§ **AIM OF THE EXERCISE**: In the entries below, find the line with "## Features" and the line with "FMK 1.4.4 E1"; give again those lines and every line between them, exactly.

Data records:
• • • • •
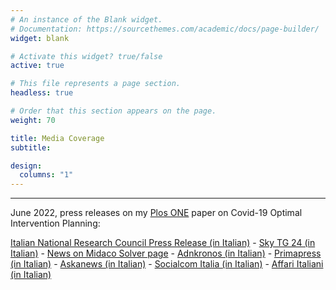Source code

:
 ```yaml
---
# An instance of the Blank widget.
# Documentation: https://sourcethemes.com/academic/docs/page-builder/
widget: blank

# Activate this widget? true/false
active: true

# This file represents a page section.
headless: true

# Order that this section appears on the page.
weight: 70

title: Media Coverage
subtitle: 

design:
  columns: "1"
---
```

---

June 2022, press releases on my <a href="https://journals.plos.org/plosone/article?id=10.1371/journal.pone.0269830">Plos ONE</a> paper on Covid-19 Optimal Intervention Planning:

<a href="https://www.cnr.it/it/comunicato-stampa/11293/ottimizzare-le-vaccinazioni-durante-le-pandemie"> Italian National Research Council Press Release (in Italian)</a> - <a href="https://tg24.sky.it/salute-e-benessere/2022/08/01/pandemie-interventi-contrasto">Sky TG 24 (in Italian)</a> -
<a href="http://www.midaco-solver.com/index.php/component/content/article?id=240)">News on Midaco Solver page</a> - <a href="https://www.adnkronos.com/covid-e-poi-uno-strumento-per-gestire-future-pandemie_6VVbKxSb449PPoq5j4TRfN">Adnkronos (in Italian)</a> - <a href="http://www.primapress.it/tecnologia/salute-benessere/7-tech/salutebenessere/emergenza-pandemica-una-ricerca-italiana-stabilisce-i-modelli-d-intervento-per-contenere-la-diffusione.html">Primapress (in Italian)</a> - <a href="http://maeci.askanews.it/nT/index.php?u=586&c=5191&t=20220613">Askanews (in Italian)</a> - <a href="https://socialcomitalia.com/magazine/framework-per-lottimizzazione-della-logistica-vaccinale-in-situazioni-di-emergenza-pandemica/">Socialcom Italia (in Italian)</a> - <a href="https://www.affaritaliani.it/roma/gestire-le-pandemie-ora-si-puo-lo-strumento-per-ottimizzare-gli-interventi-801431.html">Affari Italiani (in Italian)</a> 









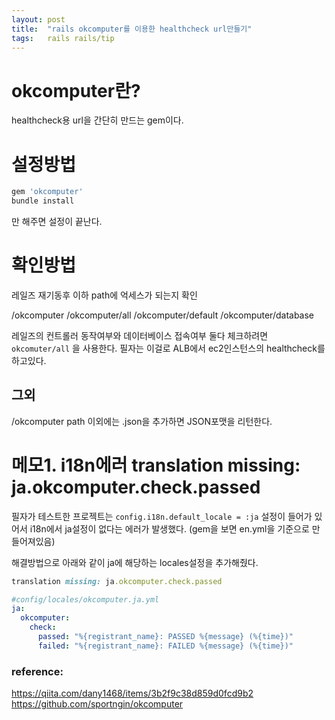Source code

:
 ```yaml
---
layout: post
title:  "rails okcomputer를 이용한 healthcheck url만들기"
tags:	rails rails/tip
---
```


# okcomputer란?

healthcheck용 url을 간단히 만드는 gem이다.

# 설정방법

```ruby
gem 'okcomputer'
bundle install
```

만 해주면 설정이 끝난다.

# 확인방법

레일즈 재기동후 이하 path에 억세스가 되는지 확인


/okcomputer
/okcomputer/all
/okcomputer/default
/okcomputer/database


레일즈의 컨트롤러 동작여부와 데이터베이스 접속여부 둘다 체크하려면 `okcomuter/all`
을 사용한다. 
필자는 이걸로 ALB에서 ec2인스턴스의 healthcheck를 하고있다.

## 그외

/okcomputer path 이외에는 .json을 추가하면 JSON포맷을 리턴한다.


# 메모1. i18n에러 translation missing: ja.okcomputer.check.passed


필자가 테스트한 프로젝트는 `config.i18n.default_locale = :ja`
설정이 들어가 있어서 i18n에서 ja설정이 없다는 에러가 발생했다.
(gem을 보면 en.yml을 기준으로 만들어져있음)


해결방법으로 아래와 같이 ja에 해당하는 locales설정을 추가해줬다.

```ruby
translation missing: ja.okcomputer.check.passed
```

```yml
#config/locales/okcomputer.ja.yml
ja:
  okcomputer:
    check:
      passed: "%{registrant_name}: PASSED %{message} (%{time})"
      failed: "%{registrant_name}: FAILED %{message} (%{time})"
```


### reference:

https://qiita.com/dany1468/items/3b2f9c38d859d0fcd9b2
https://github.com/sportngin/okcomputer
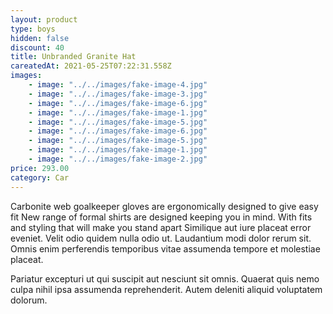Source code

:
 ```yaml
---
layout: product
type: boys
hidden: false
discount: 40
title: Unbranded Granite Hat
careatedAt: 2021-05-25T07:22:31.558Z
images:
    - image: "../../images/fake-image-4.jpg"
    - image: "../../images/fake-image-3.jpg"
    - image: "../../images/fake-image-6.jpg"
    - image: "../../images/fake-image-1.jpg"
    - image: "../../images/fake-image-5.jpg"
    - image: "../../images/fake-image-6.jpg"
    - image: "../../images/fake-image-5.jpg"
    - image: "../../images/fake-image-1.jpg"
    - image: "../../images/fake-image-2.jpg"
price: 293.00
category: Car
---
```

Carbonite web goalkeeper gloves are ergonomically designed to give easy fit
New range of formal shirts are designed keeping you in mind. With fits and styling that will make you stand apart
Similique aut iure placeat error eveniet. Velit odio quidem nulla odio ut. Laudantium modi dolor rerum sit. Omnis enim perferendis temporibus vitae assumenda tempore et molestiae placeat.
 Pariatur excepturi ut qui suscipit aut nesciunt sit omnis. Quaerat quis nemo culpa nihil ipsa assumenda reprehenderit. Autem deleniti aliquid voluptatem dolorum.
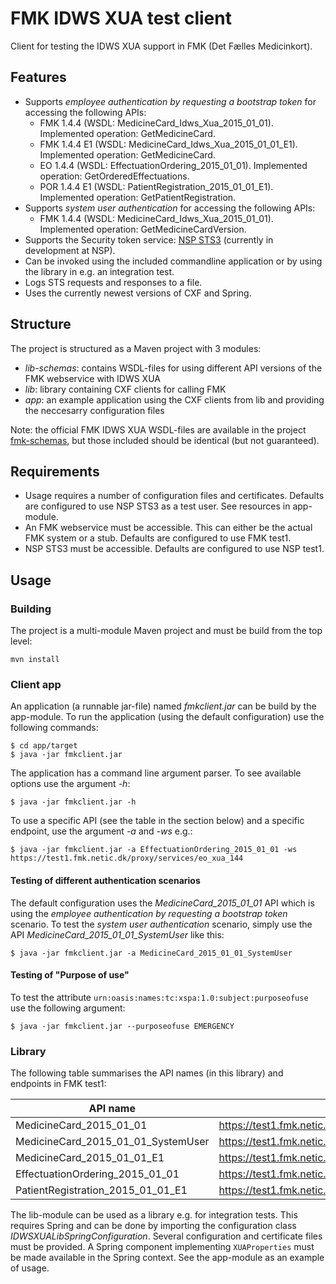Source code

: # FMK IDWS XUA test client

Client for testing the IDWS XUA support in FMK (Det Fælles Medicinkort).

## Features

* Supports *employee authentication by requesting a bootstrap token* for accessing the following APIs:
    * FMK 1.4.4 (WSDL: MedicineCard_Idws_Xua_2015_01_01). Implemented operation: GetMedicineCard.
    * FMK 1.4.4 E1 (WSDL: MedicineCard_Idws_Xua_2015_01_01_E1). Implemented operation: GetMedicineCard.
    * EO 1.4.4 (WSDL: EffectuationOrdering_2015_01_01). Implemented operation: GetOrderedEffectuations.
    * POR 1.4.4 E1 (WSDL: PatientRegistration_2015_01_01_E1). Implemented operation: GetPatientRegistration.
* Supports *system user authentication* for accessing the following APIs:
    * FMK 1.4.4 (WSDL: MedicineCard_Idws_Xua_2015_01_01). Implemented operation: GetMedicineCardVersion.
* Supports the Security token service: [NSP STS3](https://www.nspop.dk/display/STS3) (currently in development at NSP).
* Can be invoked using the included commandline application or by using the library in e.g. an integration test.
* Logs STS requests and responses to a file.
* Uses the currently newest versions of CXF and Spring.

## Structure

The project is structured as a Maven project with 3 modules:
* *lib-schemas*: contains WSDL-files for using different API versions of the FMK webservice with IDWS XUA
* *lib*: library containing CXF clients for calling FMK
* *app*: an example application using the CXF clients from lib and providing the neccesarry configuration files

Note: the official FMK IDWS XUA WSDL-files are available in the project [fmk-schemas](https://github.com/trifork/fmk-schemas), but those included should be identical (but not guaranteed).

## Requirements

* Usage requires a number of configuration files and certificates. Defaults are configured to use NSP STS3 as a test user. See resources in app-module.
* An FMK webservice must be accessible. This can either be the actual FMK system or a stub. Defaults are configured to use FMK test1.
* NSP STS3 must be accessible. Defaults are configured to use NSP test1.

## Usage

### Building

The project is a multi-module Maven project and must be build from the top level:
```
mvn install
```

### Client app

An application (a runnable jar-file) named *fmkclient.jar* can be build by the app-module. To run the application (using the default configuration) use the following commands:

```
$ cd app/target
$ java -jar fmkclient.jar
```

The application has a command line argument parser. To see available options use the argument *-h*:

```
$ java -jar fmkclient.jar -h
```

To use a specific API (see the table in the section below) and a specific endpoint, use the argument *-a* and *-ws* e.g.:

```
$ java -jar fmkclient.jar -a EffectuationOrdering_2015_01_01 -ws https://test1.fmk.netic.dk/proxy/services/eo_xua_144
```

#### Testing of different authentication scenarios

The default configuration uses the *MedicineCard_2015_01_01* API which is using the *employee authentication by requesting a bootstrap token* scenario.
To test the *system user authentication* scenario, simply use the API *MedicineCard_2015_01_01_SystemUser* like this:

```
$ java -jar fmkclient.jar -a MedicineCard_2015_01_01_SystemUser
```

#### Testing of "Purpose of use"

To test the attribute `urn:oasis:names:tc:xspa:1.0:subject:purposeofuse` use the following argument:

```
$ java -jar fmkclient.jar --purposeofuse EMERGENCY
``` 

### Library

The following table summarises the API names (in this library) and endpoints in FMK test1:

API name | Endpoint
--- | ---
MedicineCard_2015_01_01 | https://test1.fmk.netic.dk/proxy/services/fmk_xua_144
MedicineCard_2015_01_01_SystemUser | https://test1.fmk.netic.dk/proxy/services/fmk_xua_144
MedicineCard_2015_01_01_E1 | https://test1.fmk.netic.dk/proxy/services/fmk_xua_144_E1
EffectuationOrdering_2015_01_01 | https://test1.fmk.netic.dk/proxy/services/eo_xua_144
PatientRegistration_2015_01_01_E1 | https://test1.fmk.netic.dk/proxy/services/por_xua_144_E1


The lib-module can be used as a library e.g. for integration tests. This requires Spring and can be done by importing the configuration class *IDWSXUALibSpringConfiguration*.
Several configuration and certificate files must be provided. A Spring component implementing `XUAProperties` must be made available in the Spring context. See the app-module as an example of usage.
• • • • •
§ **COMPLETED TASK**:
## Features

* Supports *employee authentication by requesting a bootstrap token* for accessing the following APIs:
    * FMK 1.4.4 (WSDL: MedicineCard_Idws_Xua_2015_01_01). Implemented operation: GetMedicineCard.
    * FMK 1.4.4 E1 (WSDL: MedicineCard_Idws_Xua_2015_01_01_E1). Implemented operation: GetMedicineCard.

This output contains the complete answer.